WIP patch for parallel pg_dump

From: Joachim Wieland <joe(at)mcknight(dot)de>
To: pgsql-hackers <pgsql-hackers(at)postgresql(dot)org>
Subject: WIP patch for parallel pg_dump
Date: 2010-11-14 23:52:55
Message-ID: AANLkTin27_TOVU5KF90Ou3qGnT+d76JPgaDbrDLZBaxV@mail.gmail.com
Views: Raw Message | Whole Thread | Download mbox | Resend email
Thread:
Lists: pgsql-hackers

This is the second patch for parallel pg_dump, now the actual part that
parallelizes the whole thing. More precisely, it adds parallel
backup/restore
to pg_dump/pg_restore for the directory archive format and keeps the
parallel
restore part of the custom archive format. Combined with my archive format
directory patch, which also includes a prototype of the liblzf compression
you
can combine this compression with any of the just mentioned backup/restore
scenarios. This patch is on top of the previous directory patch.

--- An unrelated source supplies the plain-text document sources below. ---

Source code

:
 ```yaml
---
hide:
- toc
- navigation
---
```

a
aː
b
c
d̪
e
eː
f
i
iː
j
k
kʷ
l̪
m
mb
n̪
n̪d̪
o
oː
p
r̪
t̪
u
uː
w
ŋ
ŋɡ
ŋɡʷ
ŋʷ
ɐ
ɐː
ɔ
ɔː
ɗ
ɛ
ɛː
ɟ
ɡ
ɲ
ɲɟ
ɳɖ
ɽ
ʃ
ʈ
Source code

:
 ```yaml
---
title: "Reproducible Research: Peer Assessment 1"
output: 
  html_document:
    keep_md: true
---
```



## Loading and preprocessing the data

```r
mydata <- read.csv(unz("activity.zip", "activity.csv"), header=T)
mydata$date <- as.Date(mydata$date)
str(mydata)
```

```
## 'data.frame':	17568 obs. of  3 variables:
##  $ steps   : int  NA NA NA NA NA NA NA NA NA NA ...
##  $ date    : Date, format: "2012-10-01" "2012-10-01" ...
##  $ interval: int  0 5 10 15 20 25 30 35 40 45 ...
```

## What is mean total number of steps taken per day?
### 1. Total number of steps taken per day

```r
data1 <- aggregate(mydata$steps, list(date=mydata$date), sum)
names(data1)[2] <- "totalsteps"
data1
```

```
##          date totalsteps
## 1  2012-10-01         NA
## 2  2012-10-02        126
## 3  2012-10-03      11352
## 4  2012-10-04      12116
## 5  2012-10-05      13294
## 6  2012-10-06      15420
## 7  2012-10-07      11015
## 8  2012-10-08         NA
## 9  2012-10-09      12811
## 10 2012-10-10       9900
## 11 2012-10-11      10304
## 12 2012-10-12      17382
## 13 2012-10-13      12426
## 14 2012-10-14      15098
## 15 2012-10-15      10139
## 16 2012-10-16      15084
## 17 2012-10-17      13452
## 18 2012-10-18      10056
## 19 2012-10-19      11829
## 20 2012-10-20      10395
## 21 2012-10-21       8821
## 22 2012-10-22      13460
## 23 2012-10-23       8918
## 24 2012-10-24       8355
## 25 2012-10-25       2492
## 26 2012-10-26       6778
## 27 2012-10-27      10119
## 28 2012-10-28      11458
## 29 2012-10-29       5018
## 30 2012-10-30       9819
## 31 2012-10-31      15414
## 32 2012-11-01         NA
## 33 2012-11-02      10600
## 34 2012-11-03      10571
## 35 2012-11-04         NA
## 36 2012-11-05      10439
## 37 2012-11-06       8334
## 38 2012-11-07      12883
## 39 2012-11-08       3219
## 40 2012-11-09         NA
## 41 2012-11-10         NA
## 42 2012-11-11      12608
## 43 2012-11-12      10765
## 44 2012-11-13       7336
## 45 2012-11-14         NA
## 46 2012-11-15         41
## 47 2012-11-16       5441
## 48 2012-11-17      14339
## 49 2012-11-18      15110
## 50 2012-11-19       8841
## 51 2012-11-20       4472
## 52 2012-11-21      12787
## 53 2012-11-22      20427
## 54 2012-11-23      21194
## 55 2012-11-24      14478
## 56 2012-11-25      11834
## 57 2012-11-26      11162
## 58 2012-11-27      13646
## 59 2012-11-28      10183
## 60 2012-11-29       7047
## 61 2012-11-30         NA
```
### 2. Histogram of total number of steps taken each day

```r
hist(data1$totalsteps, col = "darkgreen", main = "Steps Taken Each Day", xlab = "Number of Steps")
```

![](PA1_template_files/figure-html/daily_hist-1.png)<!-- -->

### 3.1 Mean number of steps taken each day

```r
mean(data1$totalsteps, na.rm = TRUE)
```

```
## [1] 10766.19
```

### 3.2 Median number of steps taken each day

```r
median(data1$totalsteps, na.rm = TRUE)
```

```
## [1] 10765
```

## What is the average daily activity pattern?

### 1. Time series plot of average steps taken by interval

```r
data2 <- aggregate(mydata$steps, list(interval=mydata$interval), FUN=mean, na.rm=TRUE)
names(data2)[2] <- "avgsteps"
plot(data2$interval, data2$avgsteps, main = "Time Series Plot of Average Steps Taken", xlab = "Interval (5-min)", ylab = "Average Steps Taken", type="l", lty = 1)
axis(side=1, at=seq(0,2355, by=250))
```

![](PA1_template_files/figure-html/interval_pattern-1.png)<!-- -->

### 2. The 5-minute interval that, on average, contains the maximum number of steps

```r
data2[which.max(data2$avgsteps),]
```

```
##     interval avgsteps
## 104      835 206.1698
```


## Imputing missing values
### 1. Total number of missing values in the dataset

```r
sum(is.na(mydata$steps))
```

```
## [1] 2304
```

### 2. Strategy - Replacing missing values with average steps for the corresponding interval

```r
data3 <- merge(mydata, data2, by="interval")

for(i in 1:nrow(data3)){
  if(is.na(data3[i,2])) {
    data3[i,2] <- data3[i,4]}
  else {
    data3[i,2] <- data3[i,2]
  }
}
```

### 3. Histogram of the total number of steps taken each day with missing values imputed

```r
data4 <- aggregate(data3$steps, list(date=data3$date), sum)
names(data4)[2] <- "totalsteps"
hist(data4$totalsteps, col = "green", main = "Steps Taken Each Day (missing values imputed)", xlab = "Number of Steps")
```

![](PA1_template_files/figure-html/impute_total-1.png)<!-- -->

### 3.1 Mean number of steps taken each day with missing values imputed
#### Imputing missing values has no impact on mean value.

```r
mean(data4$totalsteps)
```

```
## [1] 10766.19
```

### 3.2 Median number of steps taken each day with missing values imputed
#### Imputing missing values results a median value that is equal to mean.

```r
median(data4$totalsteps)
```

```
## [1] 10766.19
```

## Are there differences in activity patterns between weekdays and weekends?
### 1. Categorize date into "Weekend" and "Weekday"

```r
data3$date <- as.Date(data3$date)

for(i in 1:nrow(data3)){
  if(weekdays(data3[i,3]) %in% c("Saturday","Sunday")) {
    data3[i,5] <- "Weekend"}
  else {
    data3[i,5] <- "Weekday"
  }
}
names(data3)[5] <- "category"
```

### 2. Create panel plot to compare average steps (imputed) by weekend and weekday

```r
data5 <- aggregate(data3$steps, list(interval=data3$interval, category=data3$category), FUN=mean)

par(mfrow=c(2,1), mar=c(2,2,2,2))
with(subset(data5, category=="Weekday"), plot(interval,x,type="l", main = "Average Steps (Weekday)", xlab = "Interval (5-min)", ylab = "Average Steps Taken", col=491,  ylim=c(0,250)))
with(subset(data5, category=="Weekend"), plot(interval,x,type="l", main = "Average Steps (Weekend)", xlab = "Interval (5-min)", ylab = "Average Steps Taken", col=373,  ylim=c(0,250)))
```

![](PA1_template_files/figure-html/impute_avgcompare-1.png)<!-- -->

You would add a regular parallel dump with

$ pg_dump -j 4 -Fd -f out.dir dbname

In previous discussions there was a request to add support for multiple
directories, which I have done as well, so that you can also run

$ pg_dump -j 4 -Fd -f dir1:dir2:dir3 dbname

to equally distribute the data among those three directories (we can still
discuss the syntax, I am not all that happy with the colon either...)

The dump would always start with the largest objects, by looking at the
relpages column of pg_class which should give a good estimate. The order of
the
objects to restore is determined by the dependencies among the objects
(which
is already used in the parallel restore of the custom archivetype).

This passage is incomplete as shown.